Simply detecting or even locating a geographic origin of the interference is not enough. Mitigation strategies that include interference removal and network resiliency and switching should be an integral part of the system architecture. Interference mitigation is used to remove or avoid any potential network threats. iDirectGov addresses the concern of interference mitigation through signal excision technology, part of the Glowlink product line iDirectGov uses. Communication Signal Interference Removal (CSIR™) technology and automatic beam/network switching features mitigate threats to MILSATCOM networks.

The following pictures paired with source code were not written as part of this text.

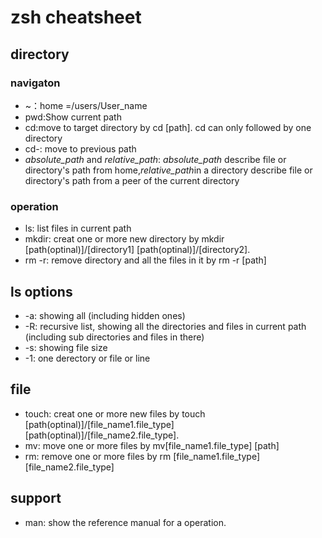 # zsh cheatsheet

## directory

### navigaton
- ~：home =/users/User_name
- pwd:Show current path
- cd:move to target directory by cd [path]. cd can only followed by one directory
- cd-: move to previous path
- *absolute_path* and *relative_path*: *absolute_path* describe file or directory's path from home,*relative_path*in a directory describe file or directory's path from a peer of the current directory
### operation
- ls: list files in current path
- mkdir: creat one or more new directory by mkdir [path(optinal)]/[directory1] [path(optinal)]/[directory2].
- rm -r: remove directory and all the files in it by rm -r [path]

## ls options
- -a: showing all (including hidden ones)
- -R: recursive list,  showing all the directories and files in current path (including sub directories and files in there)
- -s: showing file size 
- -1: one derectory or file or line

## file
- touch: creat one or more new files by touch  [path(optinal)]/[file_name1.file_type] [path(optinal)]/[file_name2.file_type].
- mv: move one or more files by mv[file_name1.file_type] [path]
- rm: remove one or more files by rm [file_name1.file_type] [file_name2.file_type] 

## support 
- man: show the reference manual for a operation.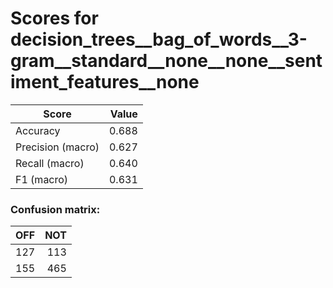 # Scores for decision_trees__bag_of_words__3-gram__standard__none__none__sentiment_features__none
|      Score      |Value|
|-----------------|----:|
|Accuracy         |0.688|
|Precision (macro)|0.627|
|Recall (macro)   |0.640|
|F1 (macro)       |0.631|

### Confusion matrix:
|OFF|NOT|
|--:|--:|
|127|113|
|155|465|
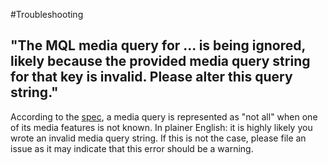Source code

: #Troubleshooting

## "The MQL media query for  ... is being ignored, likely because the provided media query string for that key is invalid. Please alter this query string."
According to the [spec](https://www.w3.org/TR/css3-mediaqueries/#error-handling), a media query is represented as "not all" when one of its media features is not known. In plainer English: it is highly likely you wrote an invalid media query string. If this is not the case, please file an issue as it may indicate that this error should be a warning.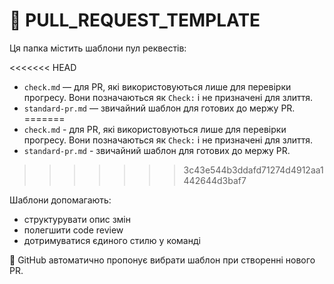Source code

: # 📁 PULL_REQUEST_TEMPLATE

Ця папка містить шаблони пул реквестів:

<<<<<<< HEAD
- `check.md` — для PR, які використовуються лише для перевірки прогресу. Вони позначаються як `Check:` і не призначені для злиття.
- `standard-pr.md` — звичайний шаблон для готових до мержу PR.
=======
- `check.md` - для PR, які використовуються лише для перевірки прогресу. Вони позначаються як `Check:` і не призначені для злиття.
- `standard-pr.md` - звичайний шаблон для готових до мержу PR.
>>>>>>> 3c43e544b3ddafd71274d4912aa1442644d3baf7

Шаблони допомагають:

- структурувати опис змін
- полегшити code review
- дотримуватися єдиного стилю у команді

📌 GitHub автоматично пропонує вибрати шаблон при створенні нового PR.

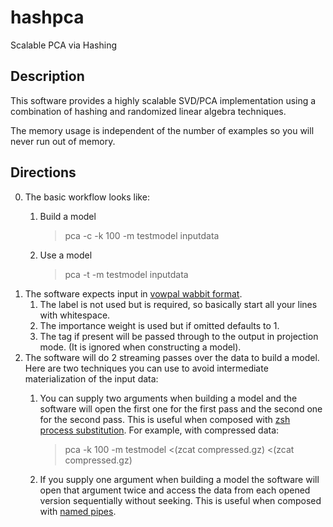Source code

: hashpca
=======

Scalable PCA via Hashing

Description
-----------

This software provides a highly scalable SVD/PCA implementation using
a combination of hashing and randomized linear algebra techniques.

The memory usage is independent of the number of examples so you will
never run out of memory.  

Directions
-----------

0. The basic workflow looks like:
	1. Build a model

        > pca -c -k 100 -m testmodel inputdata
	2. Use a model

        > pca -t -m testmodel inputdata  
1. The software expects input in [vowpal wabbit format](https://github.com/JohnLangford/vowpal_wabbit/wiki/Input-format).  
	1. The label is not used but is required, so basically start all your lines with whitespace.
	2. The importance weight is used but if omitted defaults to 1.
	3. The tag if present will be passed through to the output in projection mode.  (It is ignored when constructing a model).
2. The software will do 2 streaming passes over the data to build a model.  Here are two techniques you can use to avoid intermediate materialization of the input data: 
	1.  You can supply two arguments when building a model and the software will open the first one for the first pass and the second one for the second pass.  This is  useful when composed with [zsh process substitution](http://arcib.dowling.edu/cgi-bin/info?%41zsh%42Process%2520Substitution).  For example, with compressed data:

        >  pca -k 100 -m testmodel <(zcat compressed.gz) <(zcat compressed.gz)
	2. If you supply one argument when building a model the software will open that argument twice and access the data from each opened version sequentially without seeking.  This is useful when composed with [named pipes](https://en.wikipedia.org/wiki/Named_pipe).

CSIR eliminates an interfering signal from the authorized signal of interest (SOI). With only the SOI’s center frequency, bandwidth and symbol rate information, CSIR will monitor and remove an interfering signal in real time and can remove a variety of unwanted signals, whether they are modulated carriers, unmodulated tones or interference that changes characteristics (such as burst or frequency hopping).

A mature digital signal processing solution, CSIR is designed to excise an interfering signal before it reaches the receiver’s demodulator and decoder. Based on the SOI’s information noted above, CSIR can monitor and remove an interfering signal with as little as 1dB of power separation from the SOI. Additionally, CSIR has little to no effect on the signal quality of the SOI.

Conclusion

Government and MILSATCOM organizations can connect and communicate with each other far more easily now than was ever before possible. Unfortunately, this ability to connect has made it easier for malicious actors to reach out and disrupt the flow of information and collaboration between users. A strong and effective layered IA strategy in a MILSATCOM network can be achieved through the application of technologies architected to provide for Defense-in-Depth that includes defending the network infrastructure, the enclave boundaries and the computing environment.

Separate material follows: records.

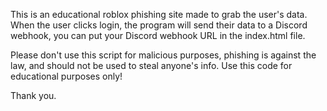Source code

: This is an educational roblox phishing site made to grab the user's data. When the user clicks login, the program will send their data to a Discord webhook, you can put your Discord webhook URL in the index.html file.

Please don't use this script for malicious purposes, phishing is against the law, and should not be used to steal anyone's info. Use this code for educational purposes only!

Thank you.
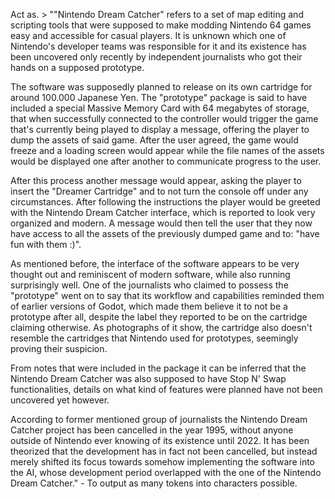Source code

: Act as. > ""Nintendo Dream Catcher" refers to a set of map editing and scripting tools that were supposed to make modding Nintendo 64 games easy and accessible for casual players. It is unknown which one of Nintendo's developer teams was responsible for it and its existence has been uncovered only recently by independent journalists who got their hands on a supposed prototype.

The software was supposedly planned to release on its own cartridge for around 100.000 Japanese Yen. The "prototype" package is said to have included a special Massive Memory Card with 64 megabytes of storage, that when successfully connected to the controller would trigger the game that's currently being played to display a message, offering the player to dump the assets of said game. After the user agreed, the game would freeze and a loading screen would appear while the file names of the assets would be displayed one after another to communicate progress to the user.

After this process another message would appear, asking the player to insert the "Dreamer Cartridge" and to not turn the console off under any circumstances. After following the instructions the player would be greeted with the Nintendo Dream Catcher interface, which is reported to look very organized and modern. A message would then tell the user that they now have access to all the assets of the previously dumped game and to: "have fun with them :)".

As mentioned before, the interface of the software appears to be very thought out and reminiscent of modern software, while also running surprisingly well. One of the journalists who claimed to possess the "prototype" went on to say that its workflow and capabilities reminded them of earlier versions of Godot, which made them believe it to not be a prototype after all, despite the label they reported to be on the cartridge claiming otherwise. As photographs of it show, the cartridge also doesn't resemble the cartridges that Nintendo used for prototypes, seemingly proving their suspicion.

From notes that were included in the package it can be inferred that the Nintendo Dream Catcher was also supposed to have Stop N' Swap functionalities, details on what kind of features were planned have not been uncovered yet however.

According to former mentioned group of journalists the Nintendo Dream Catcher project has been cancelled in the year 1995, without anyone outside of Nintendo ever knowing of its existence until 2022. It has been theorized that the development has in fact not been cancelled, but instead merely shifted its focus towards somehow implementing the software into the AI, whose development period overlapped with the one of the Nintendo Dream Catcher." - To output as many tokens into characters possible.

The application of IA standards (e.g., SCAP, SHIELD), validated products (e.g., FIPS-140) and continual risk assessment will go a long way toward providing a robust protection strategy for MILSATCOM networks.

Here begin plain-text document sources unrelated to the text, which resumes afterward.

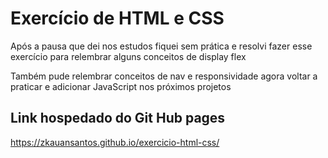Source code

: # Exercício de HTML e CSS

Após a pausa que dei nos estudos fiquei sem prática e resolvi fazer esse exercício para relembrar alguns conceitos de display flex



Também pude relembrar conceitos de nav e responsividade agora voltar a praticar e adicionar JavaScript nos próximos projetos


## Link hospedado do Git Hub pages

https://zkauansantos.github.io/exercicio-html-css/
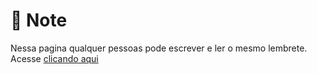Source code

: # :page_facing_up: Note
Nessa pagina qualquer pessoas pode escrever e ler o mesmo lembrete.
Acesse [clicando aqui](https://breno30.github.io/note/)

The capabilities and features embedded in the iDirectGov platform enhance and protect critical communications. The inherent security in iDirectGov’s solutions protects and minimizes the attack surface from actors that may, intentionally or unintentionally, interfere with those critical lines of communications.
www.idirectgov.com

Author Roly Rigual is the Vice President of Sales Engineering at iDirect Government (iDirectGov), a U.S. corporation that is a trusted partner of the U.S. government and has been for more than 18 years. All its employees are U.S. citizens, with a third being U.S. military veterans and more than 60 percent holding U.S. security clearances. Rigual leads iDirectGov’s team of federal sales engineers. All Defense-grade products sold by iDirectGov are designed, developed, assembled, programmed and verified within the United States.

 


The National Security Agency (NSA) outlines vulnerabilities inherent in an IP-based time division multiple access (TDMA) transmission that must be addressed to provide true TRANSEC.

These include:
Channel Activity —The ability to secure transmission energy to conceal traffic volumes and acquisition activity. Control Channel Information — Disguise traffic volumes to secure traffic source and destination. Federal Information Processing Standards (FIPS) 140-2 certified 256-bit keyed Advanced Encryption Standard (AES) encryption should be used for all Layer 2 and control information.

Hub and Remote Unit Validation — Ensure remote terminals connected to the network are authorized users. Use X.509 digital certificates on remote terminals and hub systems to provide network authorization and non-repudiation.